> RECORD EXCERPTS:
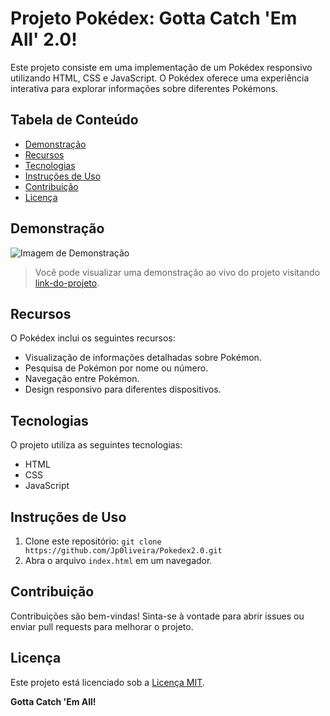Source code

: # Projeto Pokédex: Gotta Catch 'Em All' 2.0!
<!--- 
    João Paulo Oliveira
    JpOliveira
    Ciência da Computação
    Web Developer
    Desenvolvedor Web
    desenvolvedor java
    full stack
    UFPA
--->

Este projeto consiste em uma implementação de um Pokédex responsivo utilizando HTML, CSS e JavaScript. O Pokédex oferece uma experiência interativa para explorar informações sobre diferentes Pokémons.

## Tabela de Conteúdo

- [Demonstração](#demonstração)
- [Recursos](#recursos)
- [Tecnologias](#tecnologias)
- [Instruções de Uso](#instruções-de-uso)
- [Contribuição](#contribuição)
- [Licença](#licença)

## Demonstração
![Imagem de Demonstração](https://github.com/Jp0liveira/BootcampDesenvolvimentoFrontendComAngularPokedex/assets/106454449/215e812c-a3cd-4a0c-abf7-d93658fd69ec)

> Você pode visualizar uma demonstração ao vivo do projeto visitando [link-do-projeto](https://jp0liveira.github.io/Pokedex2.0/).

## Recursos

O Pokédex inclui os seguintes recursos:

- Visualização de informações detalhadas sobre Pokémon.
- Pesquisa de Pokémon por nome ou número.
- Navegação entre Pokémon.
- Design responsivo para diferentes dispositivos.

## Tecnologias

O projeto utiliza as seguintes tecnologias:

- HTML
- CSS
- JavaScript

## Instruções de Uso

1. Clone este repositório: `git clone https://github.com/Jp0liveira/Pokedex2.0.git`
2. Abra o arquivo `index.html` em um navegador.

## Contribuição

Contribuições são bem-vindas! Sinta-se à vontade para abrir issues ou enviar pull requests para melhorar o projeto.

## Licença

Este projeto está licenciado sob a [Licença MIT](LICENSE).

**Gotta Catch 'Em All!**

> WHAT IS REQUIRED: Although the records contain pictures, only the text should be copied, exactly as it stands.

> RESULT BELOW:
Source code

: # Projeto Pokédex: Gotta Catch 'Em All' 2.0!
<!--- 
    João Paulo Oliveira
    JpOliveira
    Ciência da Computação
    Web Developer
    Desenvolvedor Web
    desenvolvedor java
    full stack
    UFPA
--->

Este projeto consiste em uma implementação de um Pokédex responsivo utilizando HTML, CSS e JavaScript. O Pokédex oferece uma experiência interativa para explorar informações sobre diferentes Pokémons.

## Tabela de Conteúdo

- [Demonstração](#demonstração)
- [Recursos](#recursos)
- [Tecnologias](#tecnologias)
- [Instruções de Uso](#instruções-de-uso)
- [Contribuição](#contribuição)
- [Licença](#licença)

## Demonstração
![Imagem de Demonstração](https://github.com/Jp0liveira/BootcampDesenvolvimentoFrontendComAngularPokedex/assets/106454449/215e812c-a3cd-4a0c-abf7-d93658fd69ec)

> Você pode visualizar uma demonstração ao vivo do projeto visitando [link-do-projeto](https://jp0liveira.github.io/Pokedex2.0/).

## Recursos

O Pokédex inclui os seguintes recursos:

- Visualização de informações detalhadas sobre Pokémon.
- Pesquisa de Pokémon por nome ou número.
- Navegação entre Pokémon.
- Design responsivo para diferentes dispositivos.

## Tecnologias

O projeto utiliza as seguintes tecnologias:

- HTML
- CSS
- JavaScript

## Instruções de Uso

1. Clone este repositório: `git clone https://github.com/Jp0liveira/Pokedex2.0.git`
2. Abra o arquivo `index.html` em um navegador.

## Contribuição

Contribuições são bem-vindas! Sinta-se à vontade para abrir issues ou enviar pull requests para melhorar o projeto.

## Licença

Este projeto está licenciado sob a [Licença MIT](LICENSE).

**Gotta Catch 'Em All!**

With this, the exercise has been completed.